→ **DATA SHOWN**:
════
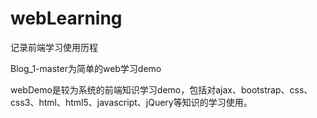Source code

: ﻿# webLearning
记录前端学习使用历程

Blog_1-master为简单的web学习demo

webDemo是较为系统的前端知识学习demo，包括对ajax、bootstrap、css、css3、html、html5、javascript、jQuery等知识的学习使用。


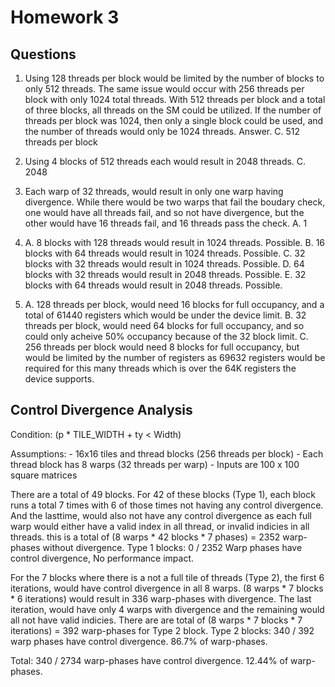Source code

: # Homework 3

## Questions

1. Using 128 threads per block would be limited by the number of blocks to only 512 threads. The same issue would occur with 256 threads per block with only 1024 total threads. With 512 threads per block and a total of three blocks, all threads on the SM could be utilized. If the number of threads per block was 1024, then only a single block could be used, and the number of threads would only be 1024 threads.
   Answer. C. 512 threads per block

2. Using 4 blocks of 512 threads each would result in 2048 threads.
   C. 2048

3. Each warp of 32 threads, would result in only one warp having divergence.  While there would be two warps that fail the boudary check, one would have all threads fail, and so not have divergence, but the other would have 16 threads fail, and 16 threads pass the check.
   A. 1

4. A. 8 blocks with 128 threads would result in 1024 threads. Possible.
   B. 16 blocks with 64 threads would result in 1024 threads. Possible.
   C. 32 blocks with 32 threads would result in 1024 threads. Possible.
   D. 64 blocks with 32 threads would result in 2048 threads. Possible.
   E. 32 blocks with 64 threads would result in 2048 threads. Possible.

5. A. 128 threads per block, would need 16 blocks for full occupancy, and a total of 61440 registers which would be under the device limit.
   B. 32 threads per block, would need 64 blocks for full occupancy, and so could only acheive 50% occupancy because of the 32 block limit.
   C. 256 threads per block would need 8 blocks for full occupancy, but would be limited by the number of registers as 69632 registers would be required for this many threads which is over the 64K registers the device supports.


## Control Divergence Analysis

Condition: (p * TILE_WIDTH + ty < Width)

Assumptions:
    - 16x16 tiles and thread blocks (256 threads per block)
    - Each thread block has 8 warps (32 threads per warp)
    - Inputs are 100 x 100 square matrices

There are a total of 49 blocks.  For 42 of these blocks (Type 1), each block runs a total 7 times with 6 of those times not having any control divergence. And the lasttime, would also not have any control divergence as each full warp would either have a valid index in all thread, or invalid indicies in all threads. this is a total of (8 warps * 42 blocks * 7 phases) = 2352 warp-phases without divergence. 
Type 1 blocks: 0 / 2352 Warp phases have control divergence, No performance impact.

For the 7 blocks where there is a not a full tile of threads (Type 2), the first 6 iterations, would have control divergence in all 8 warps. (8 warps * 7 blocks * 6 iterations) would result in 336 warp-phases with divergence. The last iteration, would have only 4 warps with divergence and the remaining would all not have valid indicies. There are are total of (8 warps * 7 blocks * 7 iterations) = 392 warp-phases for Type 2 block.
Type 2 blocks: 340 / 392 warp phases have control divergence. 86.7% of warp-phases.

Total: 340 / 2734 warp-phases have control divergence. 12.44% of warp-phases.
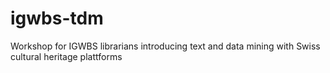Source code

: # igwbs-tdm
Workshop for IGWBS librarians introducing text and data mining with Swiss cultural heritage plattforms
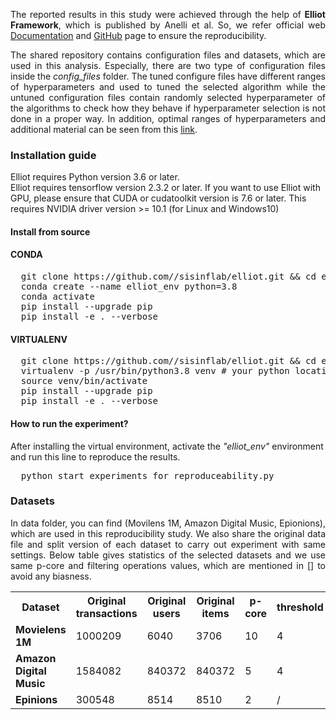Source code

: <p align="justify">The reported results in this study were achieved through the help of <b>Elliot Framework</b>, which is published by Anelli et al. So, we refer official web  <a href="https://elliot.readthedocs.io/en/latest/guide/alg_intro.html">Documentation</a> and  <a href="https://github.com/sisinflab/elliot">GitHub</a> page to ensure the reproducibility. </p>
<p align="justify">The shared repository contains configuration files and datasets, which are used in this analysis. Especially, there are two type of configuration files inside the <em>config_files</em> folder. The tuned configure files have different ranges of hyperparameters and used to tuned the selected algorithm while the untuned configuration files contain randomly selected hyperparameter of the algorithms to check how they behave if hyperparameter selection is not done in a proper way. In addition, optimal ranges of hyperparameters and additional material can be seen from this <a href="https://elliot.readthedocs.io/en/latest/guide/alg_intro.html">link</a>.</p>

<h3>Installation guide</h3>
<p>Elliot requires Python version 3.6 or later.
<br>
Elliot requires tensorflow version 2.3.2 or later. If you want to use Elliot with GPU, please ensure that CUDA or cudatoolkit version is 7.6 or later. This requires NVIDIA driver version >= 10.1 (for Linux and Windows10)</p>
<h4>Install from source</h4>
<h4>CONDA</h4>
<pre>
  git clone https://github.com//sisinflab/elliot.git && cd elliot
  conda create --name elliot_env python=3.8
  conda activate
  pip install --upgrade pip
  pip install -e . --verbose
</pre>
<h4>VIRTUALENV</h4>
<pre>
  git clone https://github.com//sisinflab/elliot.git && cd elliot
  virtualenv -p /usr/bin/python3.8 venv # your python location and version
  source venv/bin/activate
  pip install --upgrade pip
  pip install -e . --verbose
</pre>
<h4>How to run the experiment?</h4>
<p>After installing the virtual environment, activate the <em>"elliot_env"</em> environment and run this line to reproduce the results. </p>
<pre>
  python start_experiments_for_reproduceability.py
</pre>
<h3>Datasets</h3>
<p align="justify">In data folder, you can find (Movilens 1M, Amazon Digital Music, Epionions), which are used in this reproducibility study.  We also share the original data file and split version of each dataset to carry out experiment with same settings. Below table gives statistics of the selected datasets and we use same p-core and filtering operations values, which are mentioned in [] to avoid any biasness. </p>



<table style="width:100%">
  <tr style="text-align: center">
    <th >Dataset</th>
    <th>Original transactions</th>
    <th>Original users</th>
    <th>Original items	</th>
    <th>p-core</th>
    <th>threshold</th>
  </tr>
  <tr>
    <td><b>Movielens 1M</b>	</td>
    <td>1000209</td>
    <td>6040</td>
    <td>3706</td>
    <td>10</td>
    <td>4</td>
  </tr>
  <tr>
    <td><b>Amazon Digital Music</b></td>
    <td>1584082</td>
    <td>840372</td>
    <td>840372</td>
    <td>5</td>
    <td>4</td>
  </tr>
  <tr>
    <td><b>Epinions</b></td>
    <td>300548</td>
    <td>8514</td>
    <td>8510</td>
    <td>2</td>
    <td>/</td>
  </tr>
</table>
════
→ **ASSIGNMENT**: All lines from the one containing "<td>1584082</td>" to the end of the records, both ends included, should be printed exactly and on their own.

→ **TASK SOLUTION**:
    <td>1584082</td>
    <td>840372</td>
    <td>840372</td>
    <td>5</td>
    <td>4</td>
  </tr>
  <tr>
    <td><b>Epinions</b></td>
    <td>300548</td>
    <td>8514</td>
    <td>8510</td>
    <td>2</td>
    <td>/</td>
  </tr>
</table>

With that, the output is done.